Segment Start: Data

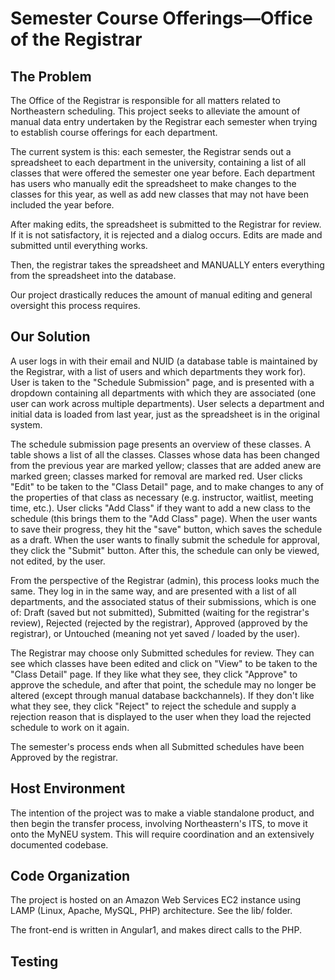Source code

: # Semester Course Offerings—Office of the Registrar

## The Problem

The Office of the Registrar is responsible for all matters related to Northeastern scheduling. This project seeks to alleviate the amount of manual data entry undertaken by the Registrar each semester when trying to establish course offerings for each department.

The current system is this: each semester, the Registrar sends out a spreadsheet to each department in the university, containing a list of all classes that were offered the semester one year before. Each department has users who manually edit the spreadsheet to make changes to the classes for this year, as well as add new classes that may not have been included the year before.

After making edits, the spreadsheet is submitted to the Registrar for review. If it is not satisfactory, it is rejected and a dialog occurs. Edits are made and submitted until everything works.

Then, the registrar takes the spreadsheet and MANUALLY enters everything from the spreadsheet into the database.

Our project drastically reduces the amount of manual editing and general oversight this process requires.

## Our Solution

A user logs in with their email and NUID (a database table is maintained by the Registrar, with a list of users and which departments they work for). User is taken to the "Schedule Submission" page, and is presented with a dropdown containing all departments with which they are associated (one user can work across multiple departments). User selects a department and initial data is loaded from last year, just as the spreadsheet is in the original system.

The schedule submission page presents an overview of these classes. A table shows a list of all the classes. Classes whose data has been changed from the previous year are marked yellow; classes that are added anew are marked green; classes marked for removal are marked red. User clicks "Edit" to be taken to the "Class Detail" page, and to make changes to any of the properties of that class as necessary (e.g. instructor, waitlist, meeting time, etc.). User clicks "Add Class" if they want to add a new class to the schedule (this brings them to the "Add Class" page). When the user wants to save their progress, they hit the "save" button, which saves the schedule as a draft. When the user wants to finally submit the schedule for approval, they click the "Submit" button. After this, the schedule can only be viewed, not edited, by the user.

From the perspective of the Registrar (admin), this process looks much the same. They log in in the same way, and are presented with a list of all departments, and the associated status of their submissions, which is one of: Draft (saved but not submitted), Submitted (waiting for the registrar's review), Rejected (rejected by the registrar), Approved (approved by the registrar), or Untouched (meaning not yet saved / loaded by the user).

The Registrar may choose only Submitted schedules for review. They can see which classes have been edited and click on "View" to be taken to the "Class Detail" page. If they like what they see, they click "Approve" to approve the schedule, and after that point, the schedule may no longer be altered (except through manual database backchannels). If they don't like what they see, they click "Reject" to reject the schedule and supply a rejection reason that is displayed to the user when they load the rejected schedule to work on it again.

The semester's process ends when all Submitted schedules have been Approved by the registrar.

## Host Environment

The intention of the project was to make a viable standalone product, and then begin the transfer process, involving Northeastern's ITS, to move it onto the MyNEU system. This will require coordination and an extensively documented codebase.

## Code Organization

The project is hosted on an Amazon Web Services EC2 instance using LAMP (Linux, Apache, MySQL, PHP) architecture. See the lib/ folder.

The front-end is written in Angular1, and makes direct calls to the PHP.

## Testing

Segment End: Data
Segment Start: Data

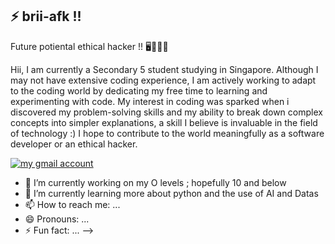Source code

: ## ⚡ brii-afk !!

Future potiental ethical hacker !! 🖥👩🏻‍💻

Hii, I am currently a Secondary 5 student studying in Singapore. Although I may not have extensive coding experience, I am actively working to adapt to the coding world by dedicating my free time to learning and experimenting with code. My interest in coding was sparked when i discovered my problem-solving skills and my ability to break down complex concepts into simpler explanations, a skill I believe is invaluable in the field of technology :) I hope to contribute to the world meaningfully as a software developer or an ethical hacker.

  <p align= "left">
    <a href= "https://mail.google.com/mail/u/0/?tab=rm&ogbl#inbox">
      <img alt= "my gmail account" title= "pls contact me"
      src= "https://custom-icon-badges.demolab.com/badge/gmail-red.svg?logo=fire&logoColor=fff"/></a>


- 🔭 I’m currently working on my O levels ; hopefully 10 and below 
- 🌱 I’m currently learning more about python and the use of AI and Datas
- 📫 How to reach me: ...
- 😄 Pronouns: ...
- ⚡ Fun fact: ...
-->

Segment End: Data

Directions – Find every line above that includes the word "Northeastern", then state how many there are and nothing more.

Result – 2